Dataset records
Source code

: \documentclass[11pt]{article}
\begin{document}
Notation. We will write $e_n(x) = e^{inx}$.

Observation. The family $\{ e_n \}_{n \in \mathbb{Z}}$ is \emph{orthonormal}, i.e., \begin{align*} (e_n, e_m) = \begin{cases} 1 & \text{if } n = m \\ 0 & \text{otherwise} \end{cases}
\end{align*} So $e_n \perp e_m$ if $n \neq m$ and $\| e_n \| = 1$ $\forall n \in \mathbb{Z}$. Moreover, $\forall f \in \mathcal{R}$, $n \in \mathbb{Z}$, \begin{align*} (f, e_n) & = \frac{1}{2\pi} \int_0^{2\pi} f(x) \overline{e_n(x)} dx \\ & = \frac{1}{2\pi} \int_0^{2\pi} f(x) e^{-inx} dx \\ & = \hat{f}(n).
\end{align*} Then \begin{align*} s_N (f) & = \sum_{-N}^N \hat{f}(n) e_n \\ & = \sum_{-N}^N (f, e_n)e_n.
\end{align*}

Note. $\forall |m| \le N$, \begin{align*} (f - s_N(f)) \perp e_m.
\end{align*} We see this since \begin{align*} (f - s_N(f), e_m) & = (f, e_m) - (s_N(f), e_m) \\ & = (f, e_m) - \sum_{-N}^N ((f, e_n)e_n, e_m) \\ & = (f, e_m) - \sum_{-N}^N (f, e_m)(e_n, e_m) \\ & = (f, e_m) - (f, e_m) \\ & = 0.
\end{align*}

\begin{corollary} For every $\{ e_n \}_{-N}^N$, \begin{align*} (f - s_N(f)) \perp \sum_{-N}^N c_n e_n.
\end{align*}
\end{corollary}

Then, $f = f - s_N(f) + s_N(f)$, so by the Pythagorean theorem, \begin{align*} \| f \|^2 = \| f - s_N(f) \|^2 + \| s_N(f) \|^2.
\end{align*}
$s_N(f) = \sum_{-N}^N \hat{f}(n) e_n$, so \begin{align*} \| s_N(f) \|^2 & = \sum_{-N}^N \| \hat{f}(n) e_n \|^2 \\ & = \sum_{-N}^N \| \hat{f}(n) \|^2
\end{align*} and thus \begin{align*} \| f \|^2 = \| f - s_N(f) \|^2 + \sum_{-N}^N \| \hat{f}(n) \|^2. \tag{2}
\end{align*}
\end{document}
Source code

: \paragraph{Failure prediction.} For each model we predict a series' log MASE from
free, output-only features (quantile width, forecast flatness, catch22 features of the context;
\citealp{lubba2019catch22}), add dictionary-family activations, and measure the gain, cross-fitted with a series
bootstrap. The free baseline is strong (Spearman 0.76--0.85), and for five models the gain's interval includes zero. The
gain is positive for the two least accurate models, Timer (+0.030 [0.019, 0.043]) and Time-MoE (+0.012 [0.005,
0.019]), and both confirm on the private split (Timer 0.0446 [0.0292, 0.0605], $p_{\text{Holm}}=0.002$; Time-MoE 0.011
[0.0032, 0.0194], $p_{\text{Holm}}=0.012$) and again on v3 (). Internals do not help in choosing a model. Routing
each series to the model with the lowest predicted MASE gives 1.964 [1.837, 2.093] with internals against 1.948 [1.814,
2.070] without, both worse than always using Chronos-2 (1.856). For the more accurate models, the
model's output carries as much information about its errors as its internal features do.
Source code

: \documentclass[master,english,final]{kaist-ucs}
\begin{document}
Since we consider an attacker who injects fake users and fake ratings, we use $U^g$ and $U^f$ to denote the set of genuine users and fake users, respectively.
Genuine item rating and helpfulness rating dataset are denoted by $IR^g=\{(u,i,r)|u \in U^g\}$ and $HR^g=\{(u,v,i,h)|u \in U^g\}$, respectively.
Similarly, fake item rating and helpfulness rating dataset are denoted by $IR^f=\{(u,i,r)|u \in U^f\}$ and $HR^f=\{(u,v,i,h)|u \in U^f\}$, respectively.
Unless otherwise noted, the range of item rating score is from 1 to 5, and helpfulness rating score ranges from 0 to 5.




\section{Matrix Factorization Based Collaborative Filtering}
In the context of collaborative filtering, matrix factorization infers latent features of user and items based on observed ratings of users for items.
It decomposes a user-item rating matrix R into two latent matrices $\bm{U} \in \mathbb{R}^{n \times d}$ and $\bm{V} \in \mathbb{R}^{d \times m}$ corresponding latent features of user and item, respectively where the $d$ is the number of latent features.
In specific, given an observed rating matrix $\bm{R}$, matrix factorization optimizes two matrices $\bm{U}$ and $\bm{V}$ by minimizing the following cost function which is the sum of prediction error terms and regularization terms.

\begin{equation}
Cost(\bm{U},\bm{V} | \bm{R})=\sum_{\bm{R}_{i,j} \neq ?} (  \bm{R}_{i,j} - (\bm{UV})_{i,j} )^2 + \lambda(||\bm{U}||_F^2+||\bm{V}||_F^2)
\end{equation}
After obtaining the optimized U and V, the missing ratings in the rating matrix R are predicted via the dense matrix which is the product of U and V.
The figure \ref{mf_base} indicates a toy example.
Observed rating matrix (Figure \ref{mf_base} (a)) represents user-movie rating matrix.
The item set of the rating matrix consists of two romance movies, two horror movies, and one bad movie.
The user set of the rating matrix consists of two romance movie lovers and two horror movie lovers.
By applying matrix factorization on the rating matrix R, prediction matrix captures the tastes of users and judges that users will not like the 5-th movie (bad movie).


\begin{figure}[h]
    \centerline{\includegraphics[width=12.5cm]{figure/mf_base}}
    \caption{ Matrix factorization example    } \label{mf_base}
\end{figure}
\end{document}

**Goal of the exercise:** The records shown above are to be copied exactly, every one of them.

**Exercise result:**
Source code

: \documentclass[11pt]{article}
\begin{document}
Notation. We will write $e_n(x) = e^{inx}$.

Observation. The family $\{ e_n \}_{n \in \mathbb{Z}}$ is \emph{orthonormal}, i.e., \begin{align*} (e_n, e_m) = \begin{cases} 1 & \text{if } n = m \\ 0 & \text{otherwise} \end{cases}
\end{align*} So $e_n \perp e_m$ if $n \neq m$ and $\| e_n \| = 1$ $\forall n \in \mathbb{Z}$. Moreover, $\forall f \in \mathcal{R}$, $n \in \mathbb{Z}$, \begin{align*} (f, e_n) & = \frac{1}{2\pi} \int_0^{2\pi} f(x) \overline{e_n(x)} dx \\ & = \frac{1}{2\pi} \int_0^{2\pi} f(x) e^{-inx} dx \\ & = \hat{f}(n).
\end{align*} Then \begin{align*} s_N (f) & = \sum_{-N}^N \hat{f}(n) e_n \\ & = \sum_{-N}^N (f, e_n)e_n.
\end{align*}

Note. $\forall |m| \le N$, \begin{align*} (f - s_N(f)) \perp e_m.
\end{align*} We see this since \begin{align*} (f - s_N(f), e_m) & = (f, e_m) - (s_N(f), e_m) \\ & = (f, e_m) - \sum_{-N}^N ((f, e_n)e_n, e_m) \\ & = (f, e_m) - \sum_{-N}^N (f, e_m)(e_n, e_m) \\ & = (f, e_m) - (f, e_m) \\ & = 0.
\end{align*}

\begin{corollary} For every $\{ e_n \}_{-N}^N$, \begin{align*} (f - s_N(f)) \perp \sum_{-N}^N c_n e_n.
\end{align*}
\end{corollary}

Then, $f = f - s_N(f) + s_N(f)$, so by the Pythagorean theorem, \begin{align*} \| f \|^2 = \| f - s_N(f) \|^2 + \| s_N(f) \|^2.
\end{align*}
$s_N(f) = \sum_{-N}^N \hat{f}(n) e_n$, so \begin{align*} \| s_N(f) \|^2 & = \sum_{-N}^N \| \hat{f}(n) e_n \|^2 \\ & = \sum_{-N}^N \| \hat{f}(n) \|^2
\end{align*} and thus \begin{align*} \| f \|^2 = \| f - s_N(f) \|^2 + \sum_{-N}^N \| \hat{f}(n) \|^2. \tag{2}
\end{align*}
\end{document}
Source code

: \paragraph{Failure prediction.} For each model we predict a series' log MASE from
free, output-only features (quantile width, forecast flatness, catch22 features of the context;
\citealp{lubba2019catch22}), add dictionary-family activations, and measure the gain, cross-fitted with a series
bootstrap. The free baseline is strong (Spearman 0.76--0.85), and for five models the gain's interval includes zero. The
gain is positive for the two least accurate models, Timer (+0.030 [0.019, 0.043]) and Time-MoE (+0.012 [0.005,
0.019]), and both confirm on the private split (Timer 0.0446 [0.0292, 0.0605], $p_{\text{Holm}}=0.002$; Time-MoE 0.011
[0.0032, 0.0194], $p_{\text{Holm}}=0.012$) and again on v3 (). Internals do not help in choosing a model. Routing
each series to the model with the lowest predicted MASE gives 1.964 [1.837, 2.093] with internals against 1.948 [1.814,
2.070] without, both worse than always using Chronos-2 (1.856). For the more accurate models, the
model's output carries as much information about its errors as its internal features do.
Source code

: \documentclass[master,english,final]{kaist-ucs}
\begin{document}
Since we consider an attacker who injects fake users and fake ratings, we use $U^g$ and $U^f$ to denote the set of genuine users and fake users, respectively.
Genuine item rating and helpfulness rating dataset are denoted by $IR^g=\{(u,i,r)|u \in U^g\}$ and $HR^g=\{(u,v,i,h)|u \in U^g\}$, respectively.
Similarly, fake item rating and helpfulness rating dataset are denoted by $IR^f=\{(u,i,r)|u \in U^f\}$ and $HR^f=\{(u,v,i,h)|u \in U^f\}$, respectively.
Unless otherwise noted, the range of item rating score is from 1 to 5, and helpfulness rating score ranges from 0 to 5.




\section{Matrix Factorization Based Collaborative Filtering}
In the context of collaborative filtering, matrix factorization infers latent features of user and items based on observed ratings of users for items.
It decomposes a user-item rating matrix R into two latent matrices $\bm{U} \in \mathbb{R}^{n \times d}$ and $\bm{V} \in \mathbb{R}^{d \times m}$ corresponding latent features of user and item, respectively where the $d$ is the number of latent features.
In specific, given an observed rating matrix $\bm{R}$, matrix factorization optimizes two matrices $\bm{U}$ and $\bm{V}$ by minimizing the following cost function which is the sum of prediction error terms and regularization terms.

\begin{equation}
Cost(\bm{U},\bm{V} | \bm{R})=\sum_{\bm{R}_{i,j} \neq ?} (  \bm{R}_{i,j} - (\bm{UV})_{i,j} )^2 + \lambda(||\bm{U}||_F^2+||\bm{V}||_F^2)
\end{equation}
After obtaining the optimized U and V, the missing ratings in the rating matrix R are predicted via the dense matrix which is the product of U and V.
The figure \ref{mf_base} indicates a toy example.
Observed rating matrix (Figure \ref{mf_base} (a)) represents user-movie rating matrix.
The item set of the rating matrix consists of two romance movies, two horror movies, and one bad movie.
The user set of the rating matrix consists of two romance movie lovers and two horror movie lovers.
By applying matrix factorization on the rating matrix R, prediction matrix captures the tastes of users and judges that users will not like the 5-th movie (bad movie).


\begin{figure}[h]
    \centerline{\includegraphics[width=12.5cm]{figure/mf_base}}
    \caption{ Matrix factorization example    } \label{mf_base}
\end{figure}
\end{document}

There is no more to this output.